══ Excerpted records ══
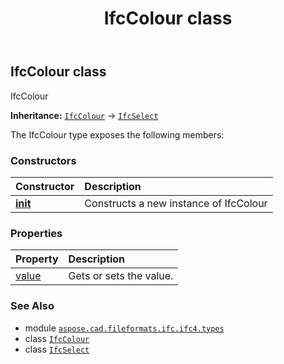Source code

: ﻿---
title: IfcColour class
second_title: Aspose.CAD for Python via .NET API References
description: 
type: docs
weight: 190
url: /aspose.cad.fileformats.ifc.ifc4.types/ifccolour/
is_root: false
---

## IfcColour class

IfcColour



**Inheritance:** [`IfcColour`](/cad/python-net/aspose.cad.fileformats.ifc.ifc4.types/ifccolour) → 
[`IfcSelect`](/cad/python-net/aspose.cad.fileformats.ifc/ifcselect)



The IfcColour type exposes the following members:

### Constructors
| Constructor | Description |
| :- | :- |
| [__init__](/cad/python-net/aspose.cad.fileformats.ifc.ifc4.types/ifccolour/__init__/#) | Constructs a new instance of IfcColour |


### Properties
| Property | Description |
| :- | :- |
| [value](/cad/python-net/aspose.cad.fileformats.ifc.ifc4.types/ifccolour/value) | Gets or sets the value. |



### See Also
* module [`aspose.cad.fileformats.ifc.ifc4.types`](..)
* class [`IfcColour`](/cad/python-net/aspose.cad.fileformats.ifc.ifc4.types/ifccolour)
* class [`IfcSelect`](/cad/python-net/aspose.cad.fileformats.ifc/ifcselect)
═══
▸ **Task**
In the copy, omit the pictures and give every line of the data exactly.

▸ **Answer space**
Source code

: ﻿---
title: IfcColour class
second_title: Aspose.CAD for Python via .NET API References
description: 
type: docs
weight: 190
url: /aspose.cad.fileformats.ifc.ifc4.types/ifccolour/
is_root: false
---

## IfcColour class

IfcColour



**Inheritance:** [`IfcColour`](/cad/python-net/aspose.cad.fileformats.ifc.ifc4.types/ifccolour) → 
[`IfcSelect`](/cad/python-net/aspose.cad.fileformats.ifc/ifcselect)



The IfcColour type exposes the following members:

### Constructors
| Constructor | Description |
| :- | :- |
| [__init__](/cad/python-net/aspose.cad.fileformats.ifc.ifc4.types/ifccolour/__init__/#) | Constructs a new instance of IfcColour |


### Properties
| Property | Description |
| :- | :- |
| [value](/cad/python-net/aspose.cad.fileformats.ifc.ifc4.types/ifccolour/value) | Gets or sets the value. |



### See Also
* module [`aspose.cad.fileformats.ifc.ifc4.types`](..)
* class [`IfcColour`](/cad/python-net/aspose.cad.fileformats.ifc.ifc4.types/ifccolour)
* class [`IfcSelect`](/cad/python-net/aspose.cad.fileformats.ifc/ifcselect)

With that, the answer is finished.